You simply point AWS Glue to your data stored on AWS, and AWS Glue discovers your data and stores the associated metadata in the AWS Glue Data Cataloge.
ONce cataloged, your data is immediately searchable, queryable and available for ETL
What is AWS Lake Formation?
AWS Lake Formation is a service that ,akes it easy to set up a secure data lake in days.
A data lake is a centralized, curated, and secured repository that stores all your data, both in its original form and prepared for analysis.
A data lake enables you to break down data silos and combine different types of analytics to gain insights and guide better business decisions
However, setting up and managing data lakes today involves a lot of manual, complicated and time consuming tasks.
This work includes loading data from diverse sources, monitoring those data flows, setting up partitions, turning on encryption and managing keys, defining transformation jobs and monitoring their operation, re-organizing data in columnar format, configuring access control settings, deduplicating redundant datal, matching linked records, granting access to data sets and auditing access over time.
Creating a data lake with Lake Formation is as simple as defining where your data resides and what data access and security policies you want to apply.
Lake Formation then collects and catalogs data from databases and object storage, moves the data into your new S3 data lake, cleans and classifies data using machine learning algorithms, and secure access to your sensitive data.
Your users can then access a centralized catalog of data which describes available data sets and their appropriate usage.
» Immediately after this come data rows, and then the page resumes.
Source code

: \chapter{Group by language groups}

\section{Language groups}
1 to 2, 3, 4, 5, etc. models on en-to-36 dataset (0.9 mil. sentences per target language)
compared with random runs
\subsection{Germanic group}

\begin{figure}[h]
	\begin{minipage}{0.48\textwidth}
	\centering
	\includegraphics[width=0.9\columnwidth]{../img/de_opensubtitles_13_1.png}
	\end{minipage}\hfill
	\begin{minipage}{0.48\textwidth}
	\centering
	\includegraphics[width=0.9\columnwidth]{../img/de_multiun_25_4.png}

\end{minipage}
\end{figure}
Your users then leverage these data sets with their choice of analytics and machine learning services, like Amazon EMR for Apache Spark, Amazon Redshift, Amazon Athena, SageMaker and Amazon QuickSight
What is Amazon Managed Streaming for Apache Kafka (Amazon MSK)?
Amazon Managed Streaming for Apache Kafka (Amazon MSK) is a fully managed service that makes it easier for you to build and run applications that use Apache Kafka to process streaming data.
Apache Kafka is an open-source platform for building real-time streaming data pipelines and applications.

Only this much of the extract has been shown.